** DATA IN THIS EXERCISE **
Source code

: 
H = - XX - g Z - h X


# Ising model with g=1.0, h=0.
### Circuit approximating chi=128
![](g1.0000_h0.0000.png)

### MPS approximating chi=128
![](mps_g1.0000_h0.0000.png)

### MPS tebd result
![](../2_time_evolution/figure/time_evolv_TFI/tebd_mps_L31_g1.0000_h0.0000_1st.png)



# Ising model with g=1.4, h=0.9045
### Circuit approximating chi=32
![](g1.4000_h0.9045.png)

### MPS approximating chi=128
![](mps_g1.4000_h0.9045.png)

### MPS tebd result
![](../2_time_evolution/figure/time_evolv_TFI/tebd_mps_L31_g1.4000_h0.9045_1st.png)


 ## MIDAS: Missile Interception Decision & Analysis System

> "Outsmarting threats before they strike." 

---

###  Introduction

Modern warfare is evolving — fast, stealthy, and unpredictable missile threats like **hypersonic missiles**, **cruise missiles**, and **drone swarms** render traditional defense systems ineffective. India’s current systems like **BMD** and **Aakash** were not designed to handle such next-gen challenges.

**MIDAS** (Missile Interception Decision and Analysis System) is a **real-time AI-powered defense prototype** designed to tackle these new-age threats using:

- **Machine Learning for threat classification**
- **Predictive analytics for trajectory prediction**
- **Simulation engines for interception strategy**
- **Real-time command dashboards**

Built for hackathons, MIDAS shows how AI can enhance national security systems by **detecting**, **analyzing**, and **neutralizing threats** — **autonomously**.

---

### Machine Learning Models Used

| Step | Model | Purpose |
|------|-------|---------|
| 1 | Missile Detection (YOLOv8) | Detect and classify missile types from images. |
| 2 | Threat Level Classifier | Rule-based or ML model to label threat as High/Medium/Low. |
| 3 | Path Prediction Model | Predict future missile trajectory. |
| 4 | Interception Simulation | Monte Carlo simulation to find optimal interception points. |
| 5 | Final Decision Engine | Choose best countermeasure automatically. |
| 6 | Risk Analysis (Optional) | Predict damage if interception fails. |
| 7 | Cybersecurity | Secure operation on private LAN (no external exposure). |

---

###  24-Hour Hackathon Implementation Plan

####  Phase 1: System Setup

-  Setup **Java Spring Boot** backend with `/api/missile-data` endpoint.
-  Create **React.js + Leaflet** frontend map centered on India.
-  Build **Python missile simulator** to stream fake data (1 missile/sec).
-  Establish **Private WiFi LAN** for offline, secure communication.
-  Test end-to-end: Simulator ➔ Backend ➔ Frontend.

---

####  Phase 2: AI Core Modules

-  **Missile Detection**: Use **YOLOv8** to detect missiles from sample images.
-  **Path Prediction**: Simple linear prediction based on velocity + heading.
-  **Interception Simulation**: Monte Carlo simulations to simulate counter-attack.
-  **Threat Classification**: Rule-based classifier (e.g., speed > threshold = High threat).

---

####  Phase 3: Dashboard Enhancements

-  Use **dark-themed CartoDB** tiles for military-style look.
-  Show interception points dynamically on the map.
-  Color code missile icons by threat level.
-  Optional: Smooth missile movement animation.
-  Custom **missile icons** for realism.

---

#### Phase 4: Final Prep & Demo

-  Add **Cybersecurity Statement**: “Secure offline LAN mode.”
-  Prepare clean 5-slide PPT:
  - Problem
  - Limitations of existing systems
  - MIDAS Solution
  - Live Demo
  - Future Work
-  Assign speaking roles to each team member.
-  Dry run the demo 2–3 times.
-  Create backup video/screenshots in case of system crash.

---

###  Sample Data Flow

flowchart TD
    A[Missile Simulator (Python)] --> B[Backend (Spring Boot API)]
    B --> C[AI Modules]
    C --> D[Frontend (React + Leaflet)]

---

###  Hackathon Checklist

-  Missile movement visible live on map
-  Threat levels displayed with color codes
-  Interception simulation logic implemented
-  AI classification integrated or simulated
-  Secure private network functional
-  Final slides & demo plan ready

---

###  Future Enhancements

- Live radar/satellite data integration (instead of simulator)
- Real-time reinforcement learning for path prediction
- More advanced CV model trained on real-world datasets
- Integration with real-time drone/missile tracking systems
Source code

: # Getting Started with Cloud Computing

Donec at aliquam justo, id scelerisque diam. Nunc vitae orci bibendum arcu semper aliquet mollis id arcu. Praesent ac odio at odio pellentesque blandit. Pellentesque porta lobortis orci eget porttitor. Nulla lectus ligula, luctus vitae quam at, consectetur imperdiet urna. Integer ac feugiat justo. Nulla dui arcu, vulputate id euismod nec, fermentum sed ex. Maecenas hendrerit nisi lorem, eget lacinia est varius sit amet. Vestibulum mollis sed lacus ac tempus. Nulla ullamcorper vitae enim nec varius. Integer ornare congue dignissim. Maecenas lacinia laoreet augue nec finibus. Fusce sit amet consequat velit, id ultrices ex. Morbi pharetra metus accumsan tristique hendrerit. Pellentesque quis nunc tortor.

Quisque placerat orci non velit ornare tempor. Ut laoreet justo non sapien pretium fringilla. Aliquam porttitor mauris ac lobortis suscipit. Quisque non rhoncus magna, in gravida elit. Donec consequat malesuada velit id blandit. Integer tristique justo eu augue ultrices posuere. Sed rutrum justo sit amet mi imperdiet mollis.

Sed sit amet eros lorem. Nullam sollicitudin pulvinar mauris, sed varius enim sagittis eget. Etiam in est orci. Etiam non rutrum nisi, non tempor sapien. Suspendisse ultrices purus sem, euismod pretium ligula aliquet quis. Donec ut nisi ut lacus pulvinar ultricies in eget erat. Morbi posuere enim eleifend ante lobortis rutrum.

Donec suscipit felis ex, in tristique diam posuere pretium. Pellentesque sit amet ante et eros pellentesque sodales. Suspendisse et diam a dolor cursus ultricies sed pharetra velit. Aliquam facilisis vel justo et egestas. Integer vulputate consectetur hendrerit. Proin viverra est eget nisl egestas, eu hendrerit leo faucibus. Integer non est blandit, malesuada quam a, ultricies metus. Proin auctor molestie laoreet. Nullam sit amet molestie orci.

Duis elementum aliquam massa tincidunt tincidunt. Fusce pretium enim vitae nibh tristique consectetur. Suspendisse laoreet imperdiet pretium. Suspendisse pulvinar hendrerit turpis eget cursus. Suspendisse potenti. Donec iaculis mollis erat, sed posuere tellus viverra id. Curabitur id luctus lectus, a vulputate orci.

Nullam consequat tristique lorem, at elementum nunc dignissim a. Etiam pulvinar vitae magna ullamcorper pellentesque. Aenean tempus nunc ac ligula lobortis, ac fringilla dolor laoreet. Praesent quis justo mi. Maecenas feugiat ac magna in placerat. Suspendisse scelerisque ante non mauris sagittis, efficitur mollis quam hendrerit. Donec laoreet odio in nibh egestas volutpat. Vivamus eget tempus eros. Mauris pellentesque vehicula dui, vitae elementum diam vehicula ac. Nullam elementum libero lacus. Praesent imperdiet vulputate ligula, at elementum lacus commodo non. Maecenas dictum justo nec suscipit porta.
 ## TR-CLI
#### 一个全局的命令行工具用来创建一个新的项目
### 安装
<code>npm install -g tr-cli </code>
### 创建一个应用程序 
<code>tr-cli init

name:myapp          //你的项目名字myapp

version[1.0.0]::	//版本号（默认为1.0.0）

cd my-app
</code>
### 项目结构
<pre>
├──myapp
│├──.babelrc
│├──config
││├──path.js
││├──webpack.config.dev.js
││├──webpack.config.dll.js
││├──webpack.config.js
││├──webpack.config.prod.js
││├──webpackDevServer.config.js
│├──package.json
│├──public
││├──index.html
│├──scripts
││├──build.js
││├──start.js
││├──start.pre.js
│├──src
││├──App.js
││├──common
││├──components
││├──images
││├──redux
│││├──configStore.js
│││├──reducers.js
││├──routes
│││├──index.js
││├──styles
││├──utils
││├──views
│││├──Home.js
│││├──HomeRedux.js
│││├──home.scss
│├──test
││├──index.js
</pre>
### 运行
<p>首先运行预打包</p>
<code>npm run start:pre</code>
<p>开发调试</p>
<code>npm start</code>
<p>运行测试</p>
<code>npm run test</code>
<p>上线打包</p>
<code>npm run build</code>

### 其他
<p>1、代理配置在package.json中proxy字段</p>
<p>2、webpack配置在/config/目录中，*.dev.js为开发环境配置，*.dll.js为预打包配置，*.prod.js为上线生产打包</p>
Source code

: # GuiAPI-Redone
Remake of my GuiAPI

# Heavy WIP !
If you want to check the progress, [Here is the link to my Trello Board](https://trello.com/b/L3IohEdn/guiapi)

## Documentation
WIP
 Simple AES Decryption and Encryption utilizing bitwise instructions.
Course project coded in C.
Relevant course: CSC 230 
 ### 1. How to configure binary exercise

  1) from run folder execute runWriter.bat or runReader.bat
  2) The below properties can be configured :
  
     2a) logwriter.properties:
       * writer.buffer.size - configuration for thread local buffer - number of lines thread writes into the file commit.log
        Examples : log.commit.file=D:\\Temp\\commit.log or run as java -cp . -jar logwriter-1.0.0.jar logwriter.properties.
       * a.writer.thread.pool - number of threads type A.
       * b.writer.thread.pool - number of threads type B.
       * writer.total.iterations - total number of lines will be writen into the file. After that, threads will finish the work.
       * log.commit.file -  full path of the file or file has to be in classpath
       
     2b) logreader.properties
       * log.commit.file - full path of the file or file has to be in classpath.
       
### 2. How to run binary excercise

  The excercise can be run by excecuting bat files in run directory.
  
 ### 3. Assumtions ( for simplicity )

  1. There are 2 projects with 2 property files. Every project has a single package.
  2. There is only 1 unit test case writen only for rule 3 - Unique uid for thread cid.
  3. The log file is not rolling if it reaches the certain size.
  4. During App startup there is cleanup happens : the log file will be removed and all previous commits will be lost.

** GOAL OF THE EXERCISE **
The lines you need are those holding the word "trajectory"; copy each of them from the material above.

** OUTPUT OF THE EXERCISE **
- **Predictive analytics for trajectory prediction**
| 3 | Path Prediction Model | Predict future missile trajectory. |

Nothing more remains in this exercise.